For CES Honda put me up in the Conrad Hotel, a part of the Resorts World complex, which sits directly across South Las Vegas Boulevard from the Las Vegas Convention Center — the site of CES. I cannot stress enough how close together these two buildings are.
Yet, for some reason, Resorts World and the LVCC are connected by the Vegas Loop, one of Elon Musk’s dumber (though far from the most evil) ideas. Traveling from Resorts World to the convention center’s West Station takes a full two minutes through the Loop, which I filmed for you in their entirety:
Riveting stuff, I know, but the video doesn’t show how sketchy the tunnel seemed. After purchasing the ticket, scanning a screenshot of the ticket a few feet away, and waiting for eight minutes in what was functionally a parking garage for a Tesla to actually show up and ferry me across the street, my personal Charon’s arrival was heralded by a cacophony of squeaks, rattles, and groans from the approaching Model Y. Former Jalop Adam Ismail and I both broke out laughing.

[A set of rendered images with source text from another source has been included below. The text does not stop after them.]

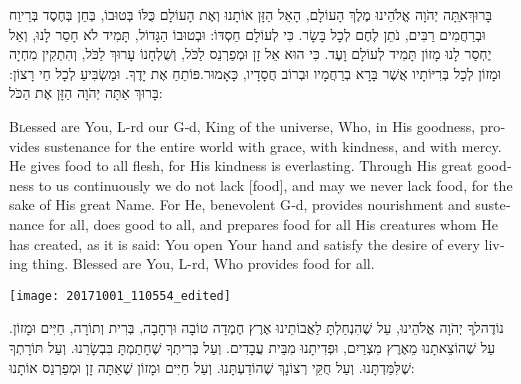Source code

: \documentclass{minimal}
\begin{document}
\begin{samepage}
\lettrine[lines=2, depth=1, findent=1.5em]{בָּרוּךְ} אַתָּה יְהֹוָה אֱלֹהֵינוּ מֶלֶךְ הָעוֹלָם, הָאֵל הַזָּן אוֹתָנוּ וְאֶת הָעוֹלָם כֻּלּוֹ בְּטוּבוֹ, בְּחֵן בְּחֶסֶד בְּרֵיוַח וּבְרַחֲמִים רַבִּים, נֹתֵן לֶחֶם לְכָל בָּשָׂר. כִּי לְעוֹלָם חַסְדּוֹ: וּבְטוּבוֹ הַגָּדוֹל, תָּמִיד לֹא חָסַר לָנוּ, וְאַל יֶחְסַר לָנוּ מָזוֹן תָּמִיד לְעוֹלָם וָעֶד. כִּי הוּא אֵל זָן וּמְפַרְנֵס לַכֹּל, וְשֻׁלְחָנוֹ עָרוּךְ לַכֹּל, וְהִתְקִין מִחְיָה וּמָזוֹן לְכָל בְּרִיּוֹתָיו אֲשֶׁר בָּרָא בְרַחֲמָיו וּבְרוֹב חֲסָדָיו, כָּאָמוּר.פּוֹתֵחַ אֶת יָדֶךָ. וּמַשְׂבִּיעַ לְכָל חַי רָצוֹן: בָּרוּךְ אַתָּה יְהֹוָה הַזָּן אֶת הַכֹּל:

\begin{english}

\lettrine[]{B}lessed are You, L-rd our G‑d, King of the universe, Who, in His goodness, provides sustenance for the entire world with grace, with kindness, and with mercy. He gives food to all flesh, for His kindness is everlasting. Through His great goodness to us continuously we do not lack [food], and may we never lack food, for the sake of His great Name. For He, benevolent G‑d, provides nourishment and sustenance for all, does good to all, and prepares food for all His creatures whom He has created, as it is said: You open Your hand and satisfy the desire of every living thing. Blessed are You, L-rd, Who provides food for all.

\end{english}
\end{samepage}

\begin{center}
\texttt{[image: 20171001\_110554\_edited]}
\end{center}

\lettrine[lines=2, depth=1, findent=1.5em]{נוֹדֶה}לְךָ יְהֹוָה אֱלֹהֵינוּ, עַל שֶׁהִנְחַלְתָּ לַאֲבוֹתֵינוּ אֶרֶץ חֶמְדָה טוֹבָה וּרְחָבָה, בְּרִית וְתוֹרָה, חַיִּים וּמָזוֹן. עַל שֶׁהוֹצֵאתָנוּ מֵאֶרֶץ מִצְרַיִם, וּפְדִיתָנוּ מִבֵּית עֲבָדִים. וְעַל בְּרִיתְךָ שֶׁחָתַמְתָּ בִּבְשָׂרֵנוּ. וְעַל תּוֹרָתְךָ שֶׁלִּמַּדְתָּנוּ. וְעַל חֻקֵּי רְצוֹנָךְ שֶׁהוֹדַעְתָּנוּ. וְעַל חַיִּים וּמָזוֹן שֶׁאַתָּה זָן וּמְפַרְנֵס אוֹתָנוּ:
\end{document}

The ride itself was shockingly bumpy, weirdly variable in tunnel depth, and passed through areas that looked more like the backstage of a black box theater than the uneven-LED-strips-on-concrete aesthetic of the Boring Company’s tunnels. I did, however, find a single emergency exit within the tunnels — an unexpected but appreciated accommodation. All in all, from ticket purchase to arrival at the LVCC, I spent 10 minutes in Musk’s tunnel network.

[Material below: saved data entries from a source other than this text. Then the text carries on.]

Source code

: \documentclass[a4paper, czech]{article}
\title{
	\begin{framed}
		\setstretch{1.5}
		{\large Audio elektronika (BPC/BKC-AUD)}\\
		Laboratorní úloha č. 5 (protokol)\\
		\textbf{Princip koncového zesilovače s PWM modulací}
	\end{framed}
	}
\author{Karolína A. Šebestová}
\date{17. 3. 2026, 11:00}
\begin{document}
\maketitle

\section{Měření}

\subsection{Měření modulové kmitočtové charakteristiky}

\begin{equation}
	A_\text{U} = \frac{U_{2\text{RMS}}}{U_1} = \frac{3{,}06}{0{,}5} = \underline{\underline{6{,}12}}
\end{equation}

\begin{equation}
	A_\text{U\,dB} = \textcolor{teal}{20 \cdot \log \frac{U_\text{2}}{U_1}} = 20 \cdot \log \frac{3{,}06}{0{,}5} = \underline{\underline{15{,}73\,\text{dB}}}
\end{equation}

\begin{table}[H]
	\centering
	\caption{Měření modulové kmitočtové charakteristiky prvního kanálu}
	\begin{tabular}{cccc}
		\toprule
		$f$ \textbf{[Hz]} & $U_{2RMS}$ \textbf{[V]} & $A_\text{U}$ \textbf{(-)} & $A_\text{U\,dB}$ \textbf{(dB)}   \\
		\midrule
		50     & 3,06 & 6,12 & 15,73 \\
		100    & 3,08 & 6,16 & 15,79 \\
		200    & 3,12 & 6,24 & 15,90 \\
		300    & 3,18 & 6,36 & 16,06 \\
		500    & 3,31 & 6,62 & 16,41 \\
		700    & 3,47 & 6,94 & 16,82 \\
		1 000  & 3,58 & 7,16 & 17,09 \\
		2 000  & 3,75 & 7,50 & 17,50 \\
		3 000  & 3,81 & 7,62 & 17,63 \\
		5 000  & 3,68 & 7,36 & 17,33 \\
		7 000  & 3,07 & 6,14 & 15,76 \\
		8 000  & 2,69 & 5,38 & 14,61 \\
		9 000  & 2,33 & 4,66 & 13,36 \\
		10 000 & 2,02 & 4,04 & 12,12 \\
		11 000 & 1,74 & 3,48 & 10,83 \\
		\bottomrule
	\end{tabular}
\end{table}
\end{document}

Despite the incredible care and attention shown to my safety, I decided to make the day a comparison test. Rather than taking the Loop back to my hotel later on, I did something that many CES-goers found unconscionable: I walked back, even daring to cross the street.
The walk took me 11 whole minutes, just a single extra minute compared to the time I spent in the Vegas Loop rigamarole. My hair did end up a bit more windswept by the end of the return trip, but those were far from normal winds as my phone had been blasted by weather alerts about them all morning. I also should have worn a jacket, but that one is entirely on me. I keep forgetting that anywhere west of Colorado can be cold.
All in all, having compared the Vegas Loop side by side with its biggest competitor — a crosswalk — I’ve come to the conclusion that the Loop is even more pointless than I’d imagined. It’s truly a monument to Elon Musk’s personal wealth and deep loathing of anything that isn’t His, and it’s quite possibly the worst way to move people from one side of a street to the other. Even Las Vegas deserves better.